Bean Hickock  The bean succession planting plan devised over the winter has had some altering due to weather, but there have been a bounty of various beans all season.  A few new varieties were planted (to see the full list, click on this year’s plant list) among them the most recent harvest, “Hickok.”  This variety was purchased from Territorial Seed Company for the sole reason that I’d never grown it before.  Their catalog describes it as “Open pollinated.  55-65 days.  The pinnacle in quality and flavor!  Hickok’s straight, 6″ deep green, stringless beans taste very fresh and sweet with floral overtones and a mellow bean flavor.  Healthy, uniform, 20″ plants provide a strong canopy of foliage to protect the beans, which hang down under the leaves for easy picking by the handfuls.  Very productive over a long harvest season.  White seeds.”

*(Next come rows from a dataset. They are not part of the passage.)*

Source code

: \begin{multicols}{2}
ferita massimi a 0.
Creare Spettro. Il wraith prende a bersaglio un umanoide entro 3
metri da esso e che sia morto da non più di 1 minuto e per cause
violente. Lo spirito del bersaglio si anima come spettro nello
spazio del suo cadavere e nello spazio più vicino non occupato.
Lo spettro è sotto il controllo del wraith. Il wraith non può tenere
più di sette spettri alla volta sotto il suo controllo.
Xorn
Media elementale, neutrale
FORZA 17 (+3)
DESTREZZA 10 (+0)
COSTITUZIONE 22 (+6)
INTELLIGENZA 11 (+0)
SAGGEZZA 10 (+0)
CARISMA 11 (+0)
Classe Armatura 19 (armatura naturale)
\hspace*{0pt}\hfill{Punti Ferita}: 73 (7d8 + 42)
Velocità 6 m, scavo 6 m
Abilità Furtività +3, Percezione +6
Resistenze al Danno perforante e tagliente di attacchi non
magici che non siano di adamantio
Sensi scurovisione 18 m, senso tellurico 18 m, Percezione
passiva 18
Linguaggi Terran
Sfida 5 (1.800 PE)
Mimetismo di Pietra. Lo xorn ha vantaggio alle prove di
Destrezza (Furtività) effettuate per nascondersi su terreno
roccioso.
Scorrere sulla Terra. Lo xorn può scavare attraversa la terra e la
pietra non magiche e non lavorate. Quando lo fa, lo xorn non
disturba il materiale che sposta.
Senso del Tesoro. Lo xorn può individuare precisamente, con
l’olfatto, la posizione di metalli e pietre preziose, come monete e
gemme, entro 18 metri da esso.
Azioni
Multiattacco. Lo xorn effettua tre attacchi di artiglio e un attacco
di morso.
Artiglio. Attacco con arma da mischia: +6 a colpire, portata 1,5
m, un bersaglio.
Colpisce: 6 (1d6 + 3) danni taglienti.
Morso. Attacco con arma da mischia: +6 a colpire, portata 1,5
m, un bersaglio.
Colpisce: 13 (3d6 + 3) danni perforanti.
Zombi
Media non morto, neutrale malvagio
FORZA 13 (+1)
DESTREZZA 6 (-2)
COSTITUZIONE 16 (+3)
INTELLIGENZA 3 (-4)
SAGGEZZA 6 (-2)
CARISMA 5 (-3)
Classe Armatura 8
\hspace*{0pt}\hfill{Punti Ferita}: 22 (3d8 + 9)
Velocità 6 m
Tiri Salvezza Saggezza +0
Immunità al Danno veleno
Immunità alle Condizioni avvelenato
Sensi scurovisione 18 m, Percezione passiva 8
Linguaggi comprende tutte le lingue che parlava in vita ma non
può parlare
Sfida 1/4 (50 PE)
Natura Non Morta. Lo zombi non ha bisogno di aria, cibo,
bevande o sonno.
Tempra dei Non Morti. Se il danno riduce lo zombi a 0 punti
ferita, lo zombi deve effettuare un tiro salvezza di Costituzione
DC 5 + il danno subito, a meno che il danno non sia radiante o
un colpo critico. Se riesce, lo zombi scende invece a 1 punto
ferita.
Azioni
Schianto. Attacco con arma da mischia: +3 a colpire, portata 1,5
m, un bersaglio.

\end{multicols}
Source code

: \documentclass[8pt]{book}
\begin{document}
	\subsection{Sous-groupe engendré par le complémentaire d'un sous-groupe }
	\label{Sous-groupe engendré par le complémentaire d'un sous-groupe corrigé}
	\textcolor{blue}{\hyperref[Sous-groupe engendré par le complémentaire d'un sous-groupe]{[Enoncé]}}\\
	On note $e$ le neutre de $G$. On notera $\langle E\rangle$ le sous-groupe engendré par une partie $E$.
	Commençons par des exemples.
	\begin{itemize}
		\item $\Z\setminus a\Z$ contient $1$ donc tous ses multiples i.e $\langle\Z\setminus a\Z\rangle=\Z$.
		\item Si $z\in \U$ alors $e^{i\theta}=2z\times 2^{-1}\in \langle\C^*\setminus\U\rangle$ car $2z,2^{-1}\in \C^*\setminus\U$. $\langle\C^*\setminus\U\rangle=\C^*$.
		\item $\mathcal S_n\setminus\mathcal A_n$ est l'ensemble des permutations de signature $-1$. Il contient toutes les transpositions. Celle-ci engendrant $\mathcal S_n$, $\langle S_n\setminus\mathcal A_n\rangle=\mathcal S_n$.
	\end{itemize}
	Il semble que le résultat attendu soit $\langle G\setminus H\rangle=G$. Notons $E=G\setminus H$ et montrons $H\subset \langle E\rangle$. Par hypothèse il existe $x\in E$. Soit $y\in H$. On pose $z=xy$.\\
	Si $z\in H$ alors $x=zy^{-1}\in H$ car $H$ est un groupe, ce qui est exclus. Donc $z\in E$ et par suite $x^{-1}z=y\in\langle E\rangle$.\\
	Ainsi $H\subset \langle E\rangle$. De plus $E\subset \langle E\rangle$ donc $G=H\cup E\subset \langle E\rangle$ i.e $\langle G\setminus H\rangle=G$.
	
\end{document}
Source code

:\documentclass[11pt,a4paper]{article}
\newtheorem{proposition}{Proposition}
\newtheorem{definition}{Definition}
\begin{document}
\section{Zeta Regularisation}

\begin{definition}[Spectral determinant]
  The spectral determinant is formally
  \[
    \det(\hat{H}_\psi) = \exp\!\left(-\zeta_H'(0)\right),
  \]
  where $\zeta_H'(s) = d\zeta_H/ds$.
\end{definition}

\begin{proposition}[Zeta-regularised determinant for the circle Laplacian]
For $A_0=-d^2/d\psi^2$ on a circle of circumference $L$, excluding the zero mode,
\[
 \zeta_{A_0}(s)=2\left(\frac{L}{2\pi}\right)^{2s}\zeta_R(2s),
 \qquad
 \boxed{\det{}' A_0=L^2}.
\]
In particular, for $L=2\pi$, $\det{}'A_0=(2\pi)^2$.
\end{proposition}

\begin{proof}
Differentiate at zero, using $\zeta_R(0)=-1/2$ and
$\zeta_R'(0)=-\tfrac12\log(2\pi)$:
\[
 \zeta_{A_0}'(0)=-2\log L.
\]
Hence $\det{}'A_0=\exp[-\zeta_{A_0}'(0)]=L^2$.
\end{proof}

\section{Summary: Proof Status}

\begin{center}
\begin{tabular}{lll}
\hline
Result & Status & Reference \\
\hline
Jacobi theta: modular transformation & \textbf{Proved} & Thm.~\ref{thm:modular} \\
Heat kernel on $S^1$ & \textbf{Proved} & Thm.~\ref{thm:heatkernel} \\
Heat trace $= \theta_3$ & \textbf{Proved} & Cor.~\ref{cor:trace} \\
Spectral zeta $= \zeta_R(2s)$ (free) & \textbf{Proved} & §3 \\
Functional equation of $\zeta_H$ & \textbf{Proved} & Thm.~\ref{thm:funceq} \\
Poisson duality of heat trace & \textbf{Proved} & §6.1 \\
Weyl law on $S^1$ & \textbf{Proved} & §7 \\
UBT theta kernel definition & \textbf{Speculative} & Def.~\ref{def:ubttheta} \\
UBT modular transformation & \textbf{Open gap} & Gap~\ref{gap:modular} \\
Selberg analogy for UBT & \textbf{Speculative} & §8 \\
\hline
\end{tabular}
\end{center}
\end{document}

If you note the photo, “Hickok” is a indeed a very bright green, rather waxy in appearance.  They form in pairs so are easy to pick, on sturdy plants about 20″ tall so they didn’t need support.  It could be the weather conditions (very hot and dry although I watered) but all the beans were very narrow at the top inch or so, and they weren’t entirely stringless.  Compared to all the other varieties this season, they were short (that’s a regular credit card to give a size comparison) and none came close to the 6″ described by the catalog.  I was a bit late picking due to travel, so beans had formed but the pods were still tender.  Most disappointing was the flavor, which was lacking, as in no flavor at all.  This is the first bean variety that received a “thumbs down” and won’t be grown in the potager again.  Space is at a premium, and crops must earn the right to be there!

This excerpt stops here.